Alison Malton shares her thoughts on how the Covid pandemic is moving risk from a theorectical discussion into our every day decisions

Posted on: 6 Oct 2020


As the pandemic continues to impact normal life, we are all now faced with making decisions about what risk we are willing to take individually, but also about how those decisions impact our immediate friends and family and the collective risk of a second wave.

Investment professionals always talk about risk /return trade offs and financial advisers ask their clients to define their risk tolerance.   Many clients can get a bit lost in the jargon and often struggle to really answer what can seem quite hypothetical questions.  The last six months have certainly shown us that risks extend beyond the financial and we are all now having balance risks in all our day to day decisions.

Those working on the front line have had to confront the daily risks of being much closer to the tragic human impact of this disease. The economic consequences are front of mind for many and there is a significant proportion of the population who, once they had bought panic bought the loo roll, have perhaps enjoyed a period of relative calm and reflection.   For others, the world outside our homes still feels quite scary.

We are naturally driven by our own biases and experiences, so if you have been personally affected by the tragedy of the virus you are more likely to be very cautious about the future.  On the other hand, there is much work on human behaviour and specifically behavioural economics which suggests that we all underestimate risk and assume that it will happen to someone else but not to us.

This tendency to underestimate risk is one of the reasons that financial advisers have always said that insurance “needs to be sold”.  Few people voluntarily pay to insure themselves against something that they assume will never happen to them.  We are mandated by law to have car insurance, but many people do not fully cover house contents nor insure against death or critical illness to help those closest to them in times of need.

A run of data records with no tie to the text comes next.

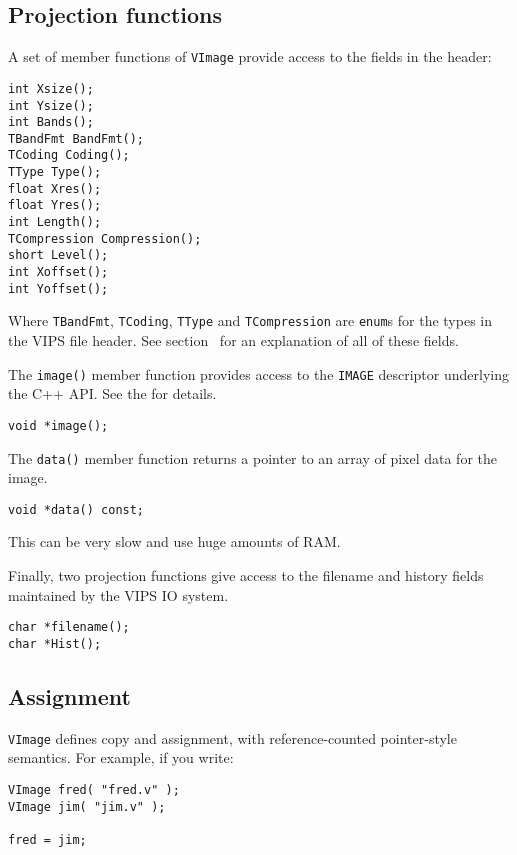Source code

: \subsection{Projection functions}

A set of member functions of \verb+VImage+ provide access to the fields in
the header:

\begin{verbatim}
int Xsize();
int Ysize();
int Bands();
TBandFmt BandFmt();
TCoding Coding();
TType Type();
float Xres();
float Yres();
int Length();
TCompression Compression();
short Level();
int Xoffset();
int Yoffset();
\end{verbatim}

\noindent
Where \verb+TBandFmt+, \verb+TCoding+, \verb+TType+ and \verb+TCompression+
are \verb+enum+s for the types in the VIPS file header. See section~ for an explanation of all of these fields.

The \verb+image()+ member function provides access to the \verb+IMAGE+
descriptor underlying the C++ API. See the  for details.

\begin{verbatim}
void *image();
\end{verbatim}

The \verb+data()+ member function returns a pointer to an array of pixel data
for the image. 

\begin{verbatim}
void *data() const;
\end{verbatim}

\noindent
This can be very slow and use huge amounts of RAM.

Finally, two projection functions give access to the filename and history
fields maintained by the VIPS IO system.

\begin{verbatim}
char *filename();
char *Hist();
\end{verbatim}

\subsection{Assignment}

\verb+VImage+ defines copy and assignment, with reference-counted
pointer-style semantics.  For example, if you write:

\begin{verbatim}
VImage fred( "fred.v" );
VImage jim( "jim.v" );

fred = jim;
\end{verbatim}

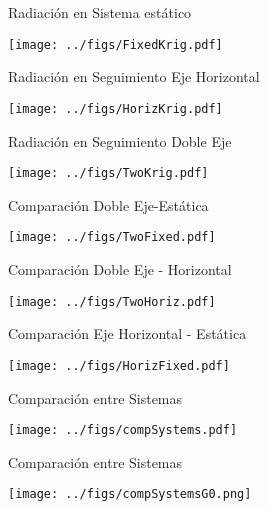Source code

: \documentclass[aspectratio=169, usenames,svgnames,dvipsnames]{beamer}
\begin{document}
\begin{frame}[label={sec:org0d9766d}]{Radiación en Sistema estático}
\begin{center}
\texttt{[image: ../figs/FixedKrig.pdf]}
\end{center}
\end{frame}



\begin{frame}[label={sec:orgf03d7d8}]{Radiación en Seguimiento Eje Horizontal}
\begin{center}
\texttt{[image: ../figs/HorizKrig.pdf]}
\end{center}
\end{frame}



\begin{frame}[label={sec:org0c430c8}]{Radiación en Seguimiento Doble Eje}
\begin{center}
\texttt{[image: ../figs/TwoKrig.pdf]}
\end{center}
\end{frame}


\begin{frame}[label={sec:org93cdd50}]{Comparación Doble Eje-Estática}
\begin{center}
\texttt{[image: ../figs/TwoFixed.pdf]}
\end{center}
\end{frame}



\begin{frame}[label={sec:orgcd30d8b}]{Comparación Doble Eje - Horizontal}
\begin{center}
\texttt{[image: ../figs/TwoHoriz.pdf]}
\end{center}
\end{frame}



\begin{frame}[label={sec:orgf109851}]{Comparación Eje Horizontal - Estática}
\begin{center}
\texttt{[image: ../figs/HorizFixed.pdf]}
\end{center}
\end{frame}



\begin{frame}[label={sec:orgfeb0daa}]{Comparación entre Sistemas}
\begin{center}
\texttt{[image: ../figs/compSystems.pdf]}
\end{center}
\end{frame}

\begin{frame}[label={sec:org6bd6e20}]{Comparación entre Sistemas}
\begin{center}
\texttt{[image: ../figs/compSystemsG0.png]}
\end{center}
\end{frame}
\end{document}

In the US, where the cost of healthcare is so high and all funded through private insurance, some financial planners are now working with clients to integrate advanced medical diagnostics and DNA testing into their ‘fact finds’ to try to build a forecast of a client’s future health around which a financial plan can be formulated.  That sounds quite extreme in the context of the UK, but this crisis has certainly brought into focus health and social care and the financial and human cost of providing the right quality.

On a more positive note, one of the highlights of the early stage of lockdown was air quality with lower pollution combining with the beautiful weather to leave our skies clear.  Will this force a step change in how we address the climate crisis?  Or will the longer term risks of climate change be forgotten in more immediate short term priorities?  Do we all need to build a bit more resilience into our plans as individuals and as a country for what may be around the corner?

Many of our discussions with clients revolve around risk.  Not selling, but working with clients to think through the ‘what if’, to support them with often uncomfortable conversations, guiding and advising on potential solutions.  I have a feeling that those conversations will take on an increased importance as we emerge from this experience.